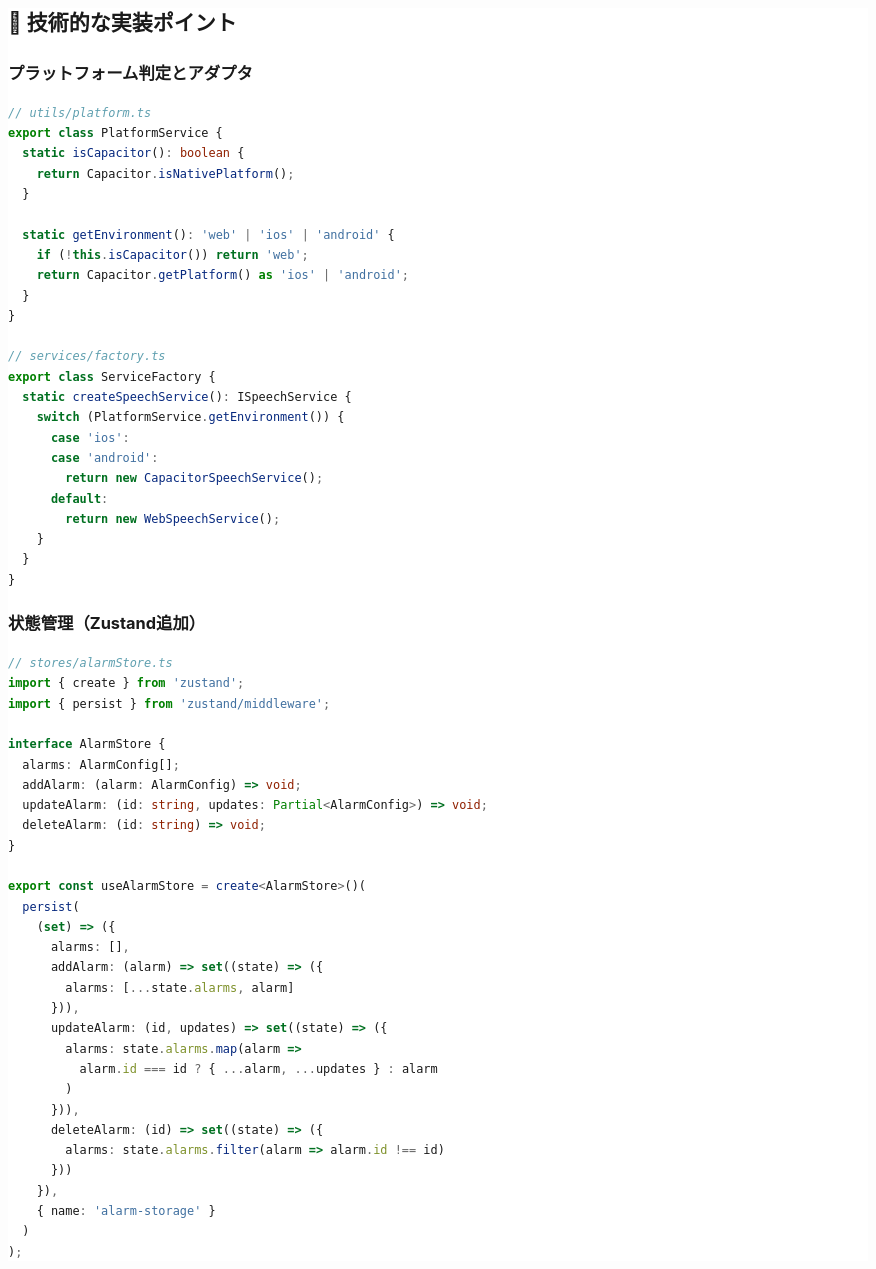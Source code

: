 ## 🔧 技術的な実装ポイント

### プラットフォーム判定とアダプタ
```typescript
// utils/platform.ts
export class PlatformService {
  static isCapacitor(): boolean {
    return Capacitor.isNativePlatform();
  }
  
  static getEnvironment(): 'web' | 'ios' | 'android' {
    if (!this.isCapacitor()) return 'web';
    return Capacitor.getPlatform() as 'ios' | 'android';
  }
}

// services/factory.ts
export class ServiceFactory {
  static createSpeechService(): ISpeechService {
    switch (PlatformService.getEnvironment()) {
      case 'ios':
      case 'android':
        return new CapacitorSpeechService();
      default:
        return new WebSpeechService();
    }
  }
}
```

### 状態管理（Zustand追加）
```typescript
// stores/alarmStore.ts
import { create } from 'zustand';
import { persist } from 'zustand/middleware';

interface AlarmStore {
  alarms: AlarmConfig[];
  addAlarm: (alarm: AlarmConfig) => void;
  updateAlarm: (id: string, updates: Partial<AlarmConfig>) => void;
  deleteAlarm: (id: string) => void;
}

export const useAlarmStore = create<AlarmStore>()(
  persist(
    (set) => ({
      alarms: [],
      addAlarm: (alarm) => set((state) => ({ 
        alarms: [...state.alarms, alarm] 
      })),
      updateAlarm: (id, updates) => set((state) => ({
        alarms: state.alarms.map(alarm => 
          alarm.id === id ? { ...alarm, ...updates } : alarm
        )
      })),
      deleteAlarm: (id) => set((state) => ({
        alarms: state.alarms.filter(alarm => alarm.id !== id)
      }))
    }),
    { name: 'alarm-storage' }
  )
);
```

REQUIRED ACTION:
Copy every line in the entries above that has the string "updates" in it.

TASK SOLUTION:
  updateAlarm: (id: string, updates: Partial<AlarmConfig>) => void;
      updateAlarm: (id, updates) => set((state) => ({
          alarm.id === id ? { ...alarm, ...updates } : alarm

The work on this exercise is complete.